— Source material —
━━━━━━
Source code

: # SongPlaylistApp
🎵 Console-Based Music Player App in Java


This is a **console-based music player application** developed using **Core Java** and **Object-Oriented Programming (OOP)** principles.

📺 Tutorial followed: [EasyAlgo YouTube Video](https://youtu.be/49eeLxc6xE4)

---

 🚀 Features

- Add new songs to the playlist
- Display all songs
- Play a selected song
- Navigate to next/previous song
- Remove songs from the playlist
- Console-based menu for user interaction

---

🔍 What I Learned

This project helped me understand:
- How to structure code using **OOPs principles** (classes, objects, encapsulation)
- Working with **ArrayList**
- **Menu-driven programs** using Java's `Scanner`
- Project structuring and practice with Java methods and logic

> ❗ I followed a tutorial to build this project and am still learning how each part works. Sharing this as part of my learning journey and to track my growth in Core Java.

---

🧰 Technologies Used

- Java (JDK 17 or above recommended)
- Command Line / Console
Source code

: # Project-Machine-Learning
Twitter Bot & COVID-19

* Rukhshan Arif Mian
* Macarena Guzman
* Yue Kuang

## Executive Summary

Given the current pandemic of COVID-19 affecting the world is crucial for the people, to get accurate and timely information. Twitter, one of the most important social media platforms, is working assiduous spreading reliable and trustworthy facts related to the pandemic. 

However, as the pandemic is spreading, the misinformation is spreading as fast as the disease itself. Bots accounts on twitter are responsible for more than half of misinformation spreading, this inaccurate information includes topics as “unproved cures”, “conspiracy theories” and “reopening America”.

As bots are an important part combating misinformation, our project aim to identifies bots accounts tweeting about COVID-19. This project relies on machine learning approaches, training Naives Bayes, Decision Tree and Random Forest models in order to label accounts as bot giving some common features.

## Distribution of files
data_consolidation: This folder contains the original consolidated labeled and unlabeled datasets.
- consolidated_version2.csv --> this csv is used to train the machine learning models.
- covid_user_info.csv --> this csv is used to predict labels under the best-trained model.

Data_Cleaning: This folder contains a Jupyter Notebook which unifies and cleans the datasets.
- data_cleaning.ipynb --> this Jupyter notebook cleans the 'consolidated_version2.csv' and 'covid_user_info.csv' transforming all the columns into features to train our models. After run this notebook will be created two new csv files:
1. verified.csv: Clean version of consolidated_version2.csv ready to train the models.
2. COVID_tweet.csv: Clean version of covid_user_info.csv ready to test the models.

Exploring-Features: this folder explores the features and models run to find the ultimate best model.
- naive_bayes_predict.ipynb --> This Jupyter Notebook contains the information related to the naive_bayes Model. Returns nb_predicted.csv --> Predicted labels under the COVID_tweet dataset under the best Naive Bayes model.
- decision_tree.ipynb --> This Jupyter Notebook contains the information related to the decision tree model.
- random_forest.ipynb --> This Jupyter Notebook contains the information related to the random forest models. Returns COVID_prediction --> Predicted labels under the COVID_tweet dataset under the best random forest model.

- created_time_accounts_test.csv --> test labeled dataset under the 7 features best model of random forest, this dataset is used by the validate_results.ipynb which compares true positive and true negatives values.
━━━━━━
— Work instructions —
Give back the full listing above, exactly as it reads.

— Result for this exercise —
Source code

: # SongPlaylistApp
🎵 Console-Based Music Player App in Java


This is a **console-based music player application** developed using **Core Java** and **Object-Oriented Programming (OOP)** principles.

📺 Tutorial followed: [EasyAlgo YouTube Video](https://youtu.be/49eeLxc6xE4)

---

 🚀 Features

- Add new songs to the playlist
- Display all songs
- Play a selected song
- Navigate to next/previous song
- Remove songs from the playlist
- Console-based menu for user interaction

---

🔍 What I Learned

This project helped me understand:
- How to structure code using **OOPs principles** (classes, objects, encapsulation)
- Working with **ArrayList**
- **Menu-driven programs** using Java's `Scanner`
- Project structuring and practice with Java methods and logic

> ❗ I followed a tutorial to build this project and am still learning how each part works. Sharing this as part of my learning journey and to track my growth in Core Java.

---

🧰 Technologies Used

- Java (JDK 17 or above recommended)
- Command Line / Console
Source code

: # Project-Machine-Learning
Twitter Bot & COVID-19

* Rukhshan Arif Mian
* Macarena Guzman
* Yue Kuang

## Executive Summary

Given the current pandemic of COVID-19 affecting the world is crucial for the people, to get accurate and timely information. Twitter, one of the most important social media platforms, is working assiduous spreading reliable and trustworthy facts related to the pandemic. 

However, as the pandemic is spreading, the misinformation is spreading as fast as the disease itself. Bots accounts on twitter are responsible for more than half of misinformation spreading, this inaccurate information includes topics as “unproved cures”, “conspiracy theories” and “reopening America”.

As bots are an important part combating misinformation, our project aim to identifies bots accounts tweeting about COVID-19. This project relies on machine learning approaches, training Naives Bayes, Decision Tree and Random Forest models in order to label accounts as bot giving some common features.

## Distribution of files
data_consolidation: This folder contains the original consolidated labeled and unlabeled datasets.
- consolidated_version2.csv --> this csv is used to train the machine learning models.
- covid_user_info.csv --> this csv is used to predict labels under the best-trained model.

Data_Cleaning: This folder contains a Jupyter Notebook which unifies and cleans the datasets.
- data_cleaning.ipynb --> this Jupyter notebook cleans the 'consolidated_version2.csv' and 'covid_user_info.csv' transforming all the columns into features to train our models. After run this notebook will be created two new csv files:
1. verified.csv: Clean version of consolidated_version2.csv ready to train the models.
2. COVID_tweet.csv: Clean version of covid_user_info.csv ready to test the models.

Exploring-Features: this folder explores the features and models run to find the ultimate best model.
- naive_bayes_predict.ipynb --> This Jupyter Notebook contains the information related to the naive_bayes Model. Returns nb_predicted.csv --> Predicted labels under the COVID_tweet dataset under the best Naive Bayes model.
- decision_tree.ipynb --> This Jupyter Notebook contains the information related to the decision tree model.
- random_forest.ipynb --> This Jupyter Notebook contains the information related to the random forest models. Returns COVID_prediction --> Predicted labels under the COVID_tweet dataset under the best random forest model.

- created_time_accounts_test.csv --> test labeled dataset under the 7 features best model of random forest, this dataset is used by the validate_results.ipynb which compares true positive and true negatives values.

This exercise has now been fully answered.